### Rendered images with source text
★ ★ ★ ★ ★ ★ ★

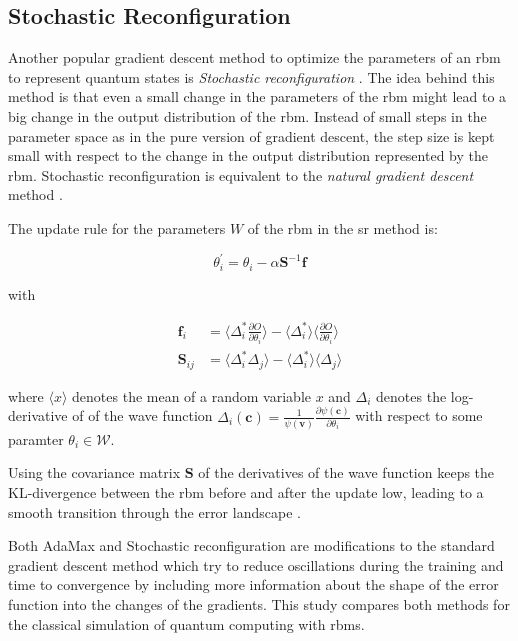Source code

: \subsection{Stochastic Reconfiguration}
Another popular gradient descent method to optimize the parameters of an \gls{rbm} to represent quantum states is 
\textit{Stochastic reconfiguration} \cite{sorella1998green}. The idea behind this method is that even a small change in the 
parameters of the \gls{rbm} might lead to a big change in the output distribution of the \gls{rbm}. Instead of small steps
 in the parameter space as in the pure version of gradient descent, the step size is kept small 
with respect to the change in the output distribution represented by the \gls{rbm}. Stochastic reconfiguration is equivalent 
to the \textit{natural gradient descent} method \cite{amari1998natural}.

The update rule for the parameters $W$ of the \gls{rbm} in the \gls{sr} method is:

\begin{equation}
    \theta_i^{\prime} = \theta_i - \alpha \bm{S}^{-1} \bm{f}
\end{equation}

with

\begin{align}
    \bm{f}_i &= \langle \Delta_i^* \frac{\partial O}{\partial \theta_i} \rangle - \langle \Delta_i^* \rangle \langle \frac{\partial O}{\partial \theta_i} \rangle \\
    \bm{S}_{ij} &= \langle \Delta_i^* \Delta_j \rangle - \langle \Delta_i^* \rangle \langle \Delta_j \rangle
\end{align}

where $\langle x \rangle$ denotes the mean of a random variable $x$ and $\Delta_i$ denotes the log-derivative of 
of the wave function $\Delta_i(\bm{c}) = \frac{1}{\psi(\bm{v})}\frac{\partial \psi(\bm{c})}{\partial \theta_i}$ with 
respect to some paramter $\theta_i \in \mathcal{W}$.

Using the covariance matrix $\bm{S}$ of the derivatives of the wave function keeps the KL-divergence between 
the \gls{rbm} before and after the update low, leading to a smooth transition through the error landscape \cite{sorella1998green}.

Both AdaMax and Stochastic reconfiguration are modifications to the standard gradient descent method which 
try to reduce oscillations during the training and time to convergence by including more information about the 
shape of the error function into the changes of the gradients. This study compares both methods for the classical simulation of quantum computing with \gls{rbm}s.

★ ★ ★ ★ ★ ★ ★

### Work to complete
When you copy the data, keep every line exact and leave out each picture.

### Solution for this exercise
Source code

: \subsection{Stochastic Reconfiguration}
Another popular gradient descent method to optimize the parameters of an \gls{rbm} to represent quantum states is 
\textit{Stochastic reconfiguration} \cite{sorella1998green}. The idea behind this method is that even a small change in the 
parameters of the \gls{rbm} might lead to a big change in the output distribution of the \gls{rbm}. Instead of small steps
 in the parameter space as in the pure version of gradient descent, the step size is kept small 
with respect to the change in the output distribution represented by the \gls{rbm}. Stochastic reconfiguration is equivalent 
to the \textit{natural gradient descent} method \cite{amari1998natural}.

The update rule for the parameters $W$ of the \gls{rbm} in the \gls{sr} method is:

\begin{equation}
    \theta_i^{\prime} = \theta_i - \alpha \bm{S}^{-1} \bm{f}
\end{equation}

with

\begin{align}
    \bm{f}_i &= \langle \Delta_i^* \frac{\partial O}{\partial \theta_i} \rangle - \langle \Delta_i^* \rangle \langle \frac{\partial O}{\partial \theta_i} \rangle \\
    \bm{S}_{ij} &= \langle \Delta_i^* \Delta_j \rangle - \langle \Delta_i^* \rangle \langle \Delta_j \rangle
\end{align}

where $\langle x \rangle$ denotes the mean of a random variable $x$ and $\Delta_i$ denotes the log-derivative of 
of the wave function $\Delta_i(\bm{c}) = \frac{1}{\psi(\bm{v})}\frac{\partial \psi(\bm{c})}{\partial \theta_i}$ with 
respect to some paramter $\theta_i \in \mathcal{W}$.

Using the covariance matrix $\bm{S}$ of the derivatives of the wave function keeps the KL-divergence between 
the \gls{rbm} before and after the update low, leading to a smooth transition through the error landscape \cite{sorella1998green}.

Both AdaMax and Stochastic reconfiguration are modifications to the standard gradient descent method which 
try to reduce oscillations during the training and time to convergence by including more information about the 
shape of the error function into the changes of the gradients. This study compares both methods for the classical simulation of quantum computing with \gls{rbm}s.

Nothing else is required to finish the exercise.